§ **What is needed**
Of all the lines below, return only those starting with the line holding "This means that" and going on through the line holding "## Optimizer", exactly as written.

(Input records)

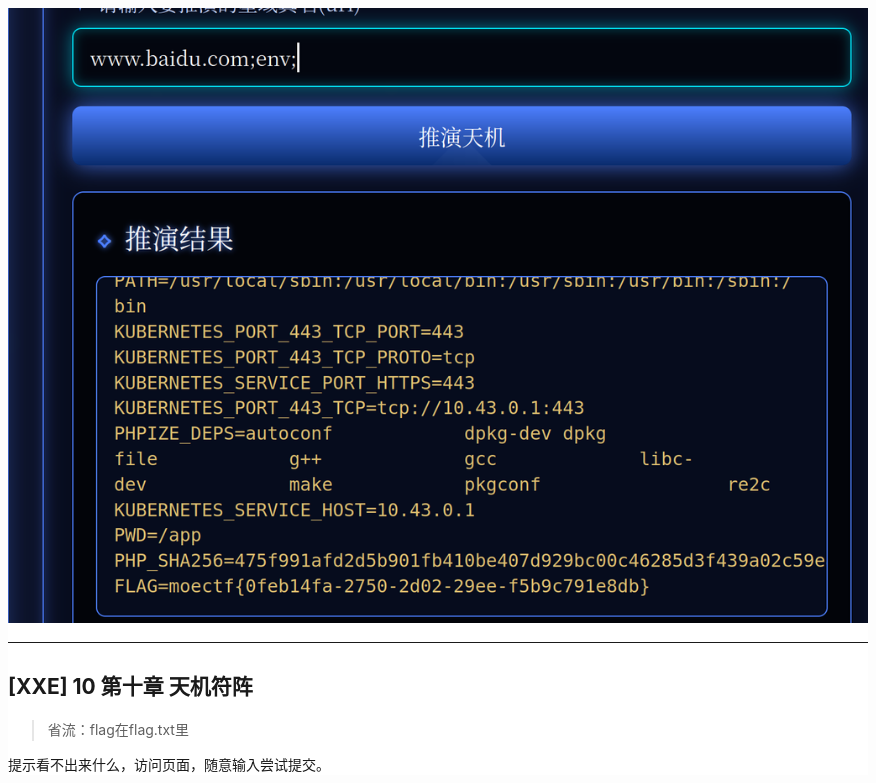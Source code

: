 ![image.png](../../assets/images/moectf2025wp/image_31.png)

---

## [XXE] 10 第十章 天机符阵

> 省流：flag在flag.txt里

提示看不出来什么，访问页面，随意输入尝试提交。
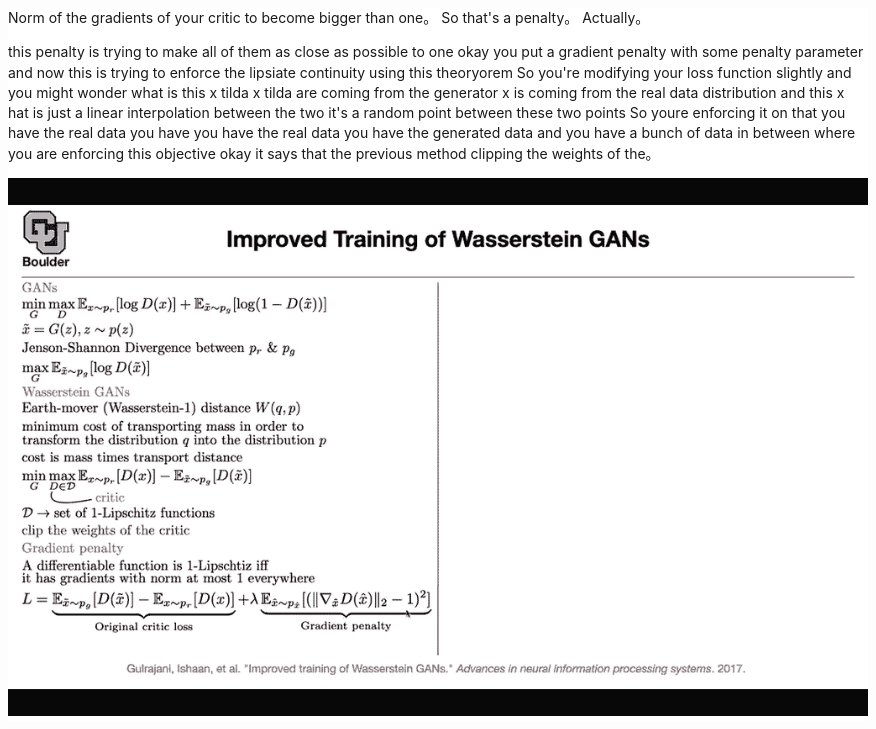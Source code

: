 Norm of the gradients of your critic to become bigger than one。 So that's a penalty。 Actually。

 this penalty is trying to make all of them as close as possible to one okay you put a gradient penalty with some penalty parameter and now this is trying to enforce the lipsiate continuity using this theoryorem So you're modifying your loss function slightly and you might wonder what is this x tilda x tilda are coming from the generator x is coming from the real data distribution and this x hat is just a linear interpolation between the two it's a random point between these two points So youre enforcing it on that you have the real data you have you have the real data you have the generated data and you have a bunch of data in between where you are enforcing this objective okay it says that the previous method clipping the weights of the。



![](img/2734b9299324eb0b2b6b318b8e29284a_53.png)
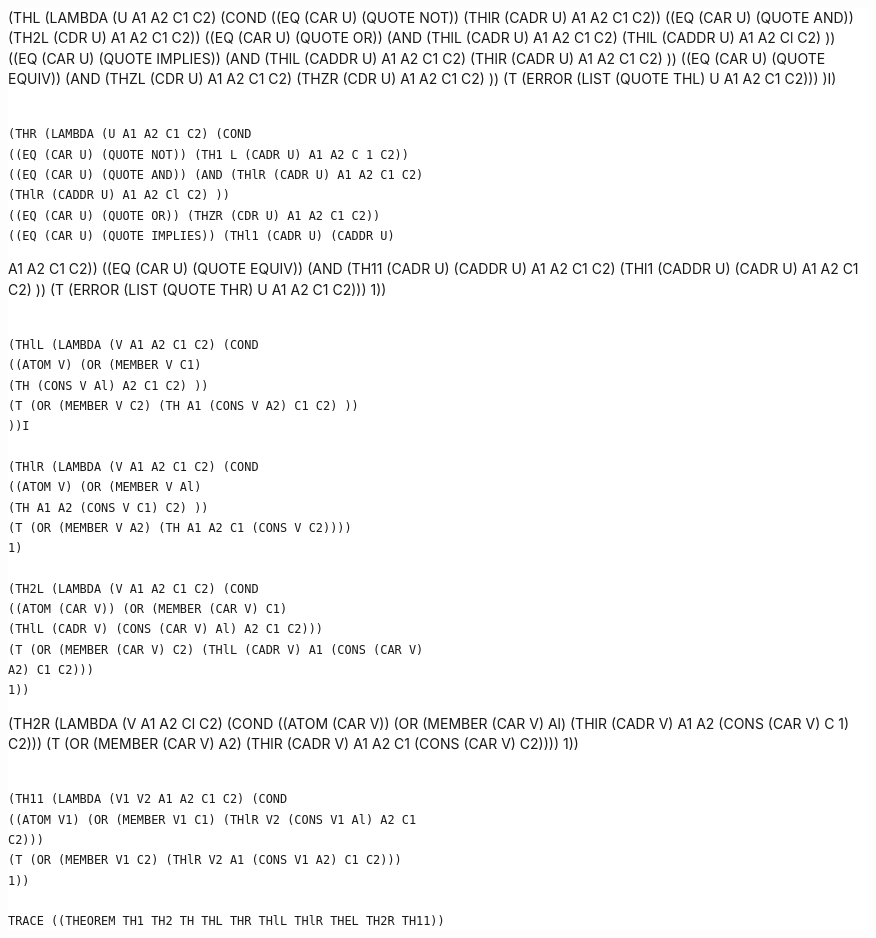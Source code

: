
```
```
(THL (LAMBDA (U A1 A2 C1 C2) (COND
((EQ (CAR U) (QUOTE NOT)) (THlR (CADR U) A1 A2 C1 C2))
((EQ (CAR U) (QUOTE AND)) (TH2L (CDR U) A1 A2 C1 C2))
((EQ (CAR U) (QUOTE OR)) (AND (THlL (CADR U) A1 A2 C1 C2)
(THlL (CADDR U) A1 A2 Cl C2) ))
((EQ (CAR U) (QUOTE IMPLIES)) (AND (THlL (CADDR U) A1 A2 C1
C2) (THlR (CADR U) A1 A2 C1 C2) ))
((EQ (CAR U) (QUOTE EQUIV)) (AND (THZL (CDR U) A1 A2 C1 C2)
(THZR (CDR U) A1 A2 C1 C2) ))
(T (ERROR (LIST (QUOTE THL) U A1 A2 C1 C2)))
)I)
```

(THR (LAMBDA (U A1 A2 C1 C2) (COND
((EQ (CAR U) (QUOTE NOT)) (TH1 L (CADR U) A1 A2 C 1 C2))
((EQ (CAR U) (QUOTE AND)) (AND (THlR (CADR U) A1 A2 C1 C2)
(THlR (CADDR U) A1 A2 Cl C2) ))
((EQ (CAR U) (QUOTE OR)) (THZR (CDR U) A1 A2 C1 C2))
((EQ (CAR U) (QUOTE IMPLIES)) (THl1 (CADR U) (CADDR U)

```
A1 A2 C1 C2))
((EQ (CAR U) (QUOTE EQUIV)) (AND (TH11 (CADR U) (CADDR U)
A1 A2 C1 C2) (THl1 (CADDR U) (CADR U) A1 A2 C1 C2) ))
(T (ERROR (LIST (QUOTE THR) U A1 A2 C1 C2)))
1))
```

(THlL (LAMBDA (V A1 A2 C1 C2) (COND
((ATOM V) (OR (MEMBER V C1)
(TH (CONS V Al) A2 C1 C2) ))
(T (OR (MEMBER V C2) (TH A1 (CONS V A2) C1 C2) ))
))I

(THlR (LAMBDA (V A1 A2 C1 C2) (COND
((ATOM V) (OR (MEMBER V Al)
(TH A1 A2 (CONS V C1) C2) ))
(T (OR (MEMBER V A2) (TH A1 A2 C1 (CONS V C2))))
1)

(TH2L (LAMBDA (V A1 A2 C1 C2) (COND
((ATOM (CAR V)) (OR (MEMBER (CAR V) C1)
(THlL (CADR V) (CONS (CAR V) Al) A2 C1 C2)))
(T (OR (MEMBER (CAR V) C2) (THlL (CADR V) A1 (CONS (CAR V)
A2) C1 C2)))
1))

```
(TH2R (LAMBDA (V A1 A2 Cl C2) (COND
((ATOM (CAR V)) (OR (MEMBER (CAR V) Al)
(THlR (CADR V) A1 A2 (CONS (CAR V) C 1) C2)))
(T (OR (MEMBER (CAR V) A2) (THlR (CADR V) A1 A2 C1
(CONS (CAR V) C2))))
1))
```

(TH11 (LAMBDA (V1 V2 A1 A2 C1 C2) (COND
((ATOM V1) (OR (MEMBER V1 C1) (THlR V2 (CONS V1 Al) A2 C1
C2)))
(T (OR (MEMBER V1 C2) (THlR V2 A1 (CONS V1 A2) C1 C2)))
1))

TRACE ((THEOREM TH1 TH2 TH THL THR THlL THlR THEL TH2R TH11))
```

(End Input records)
(Input records)

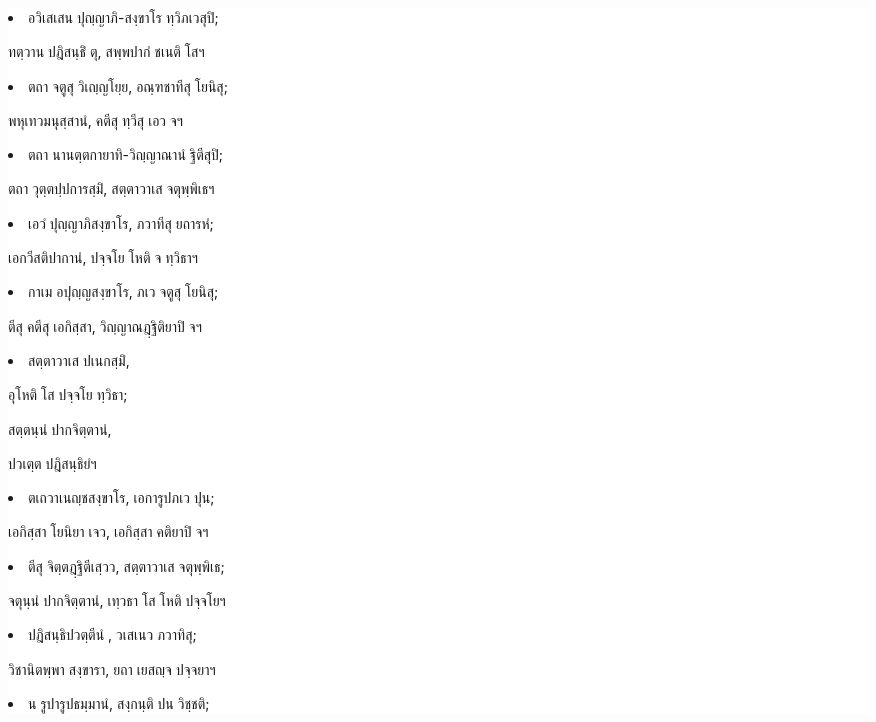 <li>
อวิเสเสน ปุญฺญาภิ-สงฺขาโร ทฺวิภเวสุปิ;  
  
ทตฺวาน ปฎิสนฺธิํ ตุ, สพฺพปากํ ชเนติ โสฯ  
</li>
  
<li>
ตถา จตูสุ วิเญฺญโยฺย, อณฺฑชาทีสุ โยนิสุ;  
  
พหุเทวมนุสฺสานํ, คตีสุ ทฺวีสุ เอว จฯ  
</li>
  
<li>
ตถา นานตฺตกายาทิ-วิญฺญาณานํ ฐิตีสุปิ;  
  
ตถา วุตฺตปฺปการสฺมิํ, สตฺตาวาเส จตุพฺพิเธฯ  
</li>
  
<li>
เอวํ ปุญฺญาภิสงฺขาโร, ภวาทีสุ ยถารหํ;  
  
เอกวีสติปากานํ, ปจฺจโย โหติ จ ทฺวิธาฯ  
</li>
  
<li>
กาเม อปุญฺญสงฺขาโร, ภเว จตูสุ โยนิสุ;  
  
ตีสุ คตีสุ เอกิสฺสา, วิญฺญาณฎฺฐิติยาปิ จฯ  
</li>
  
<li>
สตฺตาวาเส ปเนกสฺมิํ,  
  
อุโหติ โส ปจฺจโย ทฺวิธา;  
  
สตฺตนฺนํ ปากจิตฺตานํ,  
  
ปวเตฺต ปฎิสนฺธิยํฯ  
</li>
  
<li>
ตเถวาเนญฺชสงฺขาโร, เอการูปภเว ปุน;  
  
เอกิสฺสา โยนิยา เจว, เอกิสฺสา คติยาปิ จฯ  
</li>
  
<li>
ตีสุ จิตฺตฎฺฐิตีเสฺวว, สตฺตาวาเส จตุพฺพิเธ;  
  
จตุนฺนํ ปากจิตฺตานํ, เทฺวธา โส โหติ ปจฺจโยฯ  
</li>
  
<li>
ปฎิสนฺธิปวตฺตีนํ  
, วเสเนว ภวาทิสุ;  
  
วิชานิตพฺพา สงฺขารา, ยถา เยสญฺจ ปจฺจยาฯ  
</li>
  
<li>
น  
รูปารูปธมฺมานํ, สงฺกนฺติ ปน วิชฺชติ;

(End Input records)
(Input records)

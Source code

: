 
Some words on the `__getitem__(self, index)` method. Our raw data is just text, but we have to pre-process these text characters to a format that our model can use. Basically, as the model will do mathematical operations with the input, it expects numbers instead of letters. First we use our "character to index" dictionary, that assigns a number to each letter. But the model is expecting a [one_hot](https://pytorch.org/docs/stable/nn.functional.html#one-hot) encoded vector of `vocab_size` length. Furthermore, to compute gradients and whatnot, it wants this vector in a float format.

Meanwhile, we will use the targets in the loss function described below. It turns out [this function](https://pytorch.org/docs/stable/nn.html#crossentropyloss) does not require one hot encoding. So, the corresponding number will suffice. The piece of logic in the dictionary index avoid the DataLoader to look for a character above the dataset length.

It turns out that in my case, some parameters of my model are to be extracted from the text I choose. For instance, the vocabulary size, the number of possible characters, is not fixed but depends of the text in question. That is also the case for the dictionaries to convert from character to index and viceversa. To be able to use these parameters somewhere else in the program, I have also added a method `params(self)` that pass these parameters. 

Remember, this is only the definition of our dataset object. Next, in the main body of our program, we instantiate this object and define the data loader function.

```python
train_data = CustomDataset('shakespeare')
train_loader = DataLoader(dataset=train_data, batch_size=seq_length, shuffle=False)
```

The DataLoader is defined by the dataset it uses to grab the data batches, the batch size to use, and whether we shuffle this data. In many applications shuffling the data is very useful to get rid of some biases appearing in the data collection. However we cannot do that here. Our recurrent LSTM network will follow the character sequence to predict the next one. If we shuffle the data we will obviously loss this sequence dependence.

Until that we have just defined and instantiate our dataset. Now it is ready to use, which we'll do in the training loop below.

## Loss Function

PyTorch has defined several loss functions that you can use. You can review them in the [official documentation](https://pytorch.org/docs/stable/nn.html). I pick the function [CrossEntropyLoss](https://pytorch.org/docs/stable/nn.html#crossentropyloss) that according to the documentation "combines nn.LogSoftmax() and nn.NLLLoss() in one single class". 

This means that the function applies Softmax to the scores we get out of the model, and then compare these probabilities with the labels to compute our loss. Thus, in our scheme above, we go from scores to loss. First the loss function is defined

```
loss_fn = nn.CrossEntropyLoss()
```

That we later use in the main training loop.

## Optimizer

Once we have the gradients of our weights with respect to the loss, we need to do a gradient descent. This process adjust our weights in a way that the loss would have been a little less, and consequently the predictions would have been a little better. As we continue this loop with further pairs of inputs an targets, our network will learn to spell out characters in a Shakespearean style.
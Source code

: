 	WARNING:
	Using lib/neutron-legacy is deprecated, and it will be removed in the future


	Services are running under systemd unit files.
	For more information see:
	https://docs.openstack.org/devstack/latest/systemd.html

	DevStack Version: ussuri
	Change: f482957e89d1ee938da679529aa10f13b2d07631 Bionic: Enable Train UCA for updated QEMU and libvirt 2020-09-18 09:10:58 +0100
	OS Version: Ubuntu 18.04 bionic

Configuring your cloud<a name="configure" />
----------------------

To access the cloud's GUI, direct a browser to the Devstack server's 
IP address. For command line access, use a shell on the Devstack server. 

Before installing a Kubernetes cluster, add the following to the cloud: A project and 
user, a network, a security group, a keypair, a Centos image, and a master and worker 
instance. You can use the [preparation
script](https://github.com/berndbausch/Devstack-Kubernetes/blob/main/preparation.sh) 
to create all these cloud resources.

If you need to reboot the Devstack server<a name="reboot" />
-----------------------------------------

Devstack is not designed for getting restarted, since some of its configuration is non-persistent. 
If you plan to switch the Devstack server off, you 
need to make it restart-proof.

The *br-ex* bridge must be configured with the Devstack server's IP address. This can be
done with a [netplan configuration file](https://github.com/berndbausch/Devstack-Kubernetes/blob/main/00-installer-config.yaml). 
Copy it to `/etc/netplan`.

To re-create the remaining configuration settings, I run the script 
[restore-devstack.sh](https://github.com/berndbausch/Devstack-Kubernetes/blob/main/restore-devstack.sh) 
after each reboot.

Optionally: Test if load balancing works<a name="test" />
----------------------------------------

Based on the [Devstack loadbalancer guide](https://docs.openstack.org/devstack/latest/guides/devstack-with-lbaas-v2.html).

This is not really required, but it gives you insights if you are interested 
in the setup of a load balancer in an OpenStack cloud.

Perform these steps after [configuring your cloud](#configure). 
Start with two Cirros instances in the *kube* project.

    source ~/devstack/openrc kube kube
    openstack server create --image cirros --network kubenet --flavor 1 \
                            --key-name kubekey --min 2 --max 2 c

(End Input records)

§ **Answer for this exercise**
This means that the function applies Softmax to the scores we get out of the model, and then compare these probabilities with the labels to compute our loss. Thus, in our scheme above, we go from scores to loss. First the loss function is defined

```
loss_fn = nn.CrossEntropyLoss()
```

That we later use in the main training loop.

## Optimizer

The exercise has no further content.